Mark Kendall

(1982, Minneapolis, MN)

Mark Kendall works between film, sculpture, performance, and installation, fusing complex social issues, subtleties in perception, and questions of cultural value through a meticulous, research-based practice. Though varied in content and form, Kendall’s work engages with questions of ethical reception, seeking out ways that human, local, and vernacular struggles perform against powerful global forces. His work has been exhibited at venues including the National Gallery of Art, Washington DC; Wexner Center for the Arts, Columbus; Museum of Fine Arts, Houston; Nelson-Atkins Museum of Art, Kansas City; Yerba Buena Center for the Arts, San Francisco; Gene Siskel Film Center, Chicago; Anthology Film Archives, New York. His films have screened at festivals such as SXSW, Los Angeles, Guadalajara, É Tudo Verdade, and SANFIC. Kendall is the recipient of several fellowships including the Guggenheim Fellowship, the Pew Fellowship in the Arts, the Film Society of Lincoln Center’s “Emerging Visions” Fellowship, the Brown Foundation Fellowship, and the American-Scandinavian Foundation Fellowship.

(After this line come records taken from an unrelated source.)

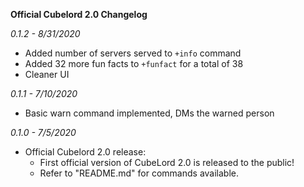 **Official Cubelord 2.0 Changelog**

*0.1.2 - 8/31/2020* 
- Added number of servers served to `+info` command
- Added 32 more fun facts to `+funfact` for a total of 38 
- Cleaner UI

*0.1.1 - 7/10/2020*
- Basic warn command implemented, DMs the warned person 

*0.1.0 - 7/5/2020*

- Official Cubelord 2.0 release: 
    * First official version of CubeLord 2.0 is released to the public!
    * Refer to "README.md" for commands available.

His work has been featured in The New York Times, The Guardian, Los Angeles Times, Guernica, BLOUIN ARTINFO, Village Voice, and others. Kendall was selected as “a name to watch” by Variety, and is the recipient of a grant from the Sundance Institute and an award from the International Documentary Association for his debut feature film, La Camioneta. He has received additional support for his work from Berlinale Talents, the Foundation for Contemporary Arts, the Independent Filmmaker Project (IFP), and the Jerome Foundation. Invited residencies include The MacDowell Colony, Yaddo, Dora Maar House, and The Bogliasco Foundation. Kendall holds a B.A. and M.A. from Vanderbilt University, an M.F.A. from the School of Visual Arts, and an M.S. in Synthetic Landscapes from the Southern California Institute of Architecture (SCI-Arc), where he remains an affiliated researcher.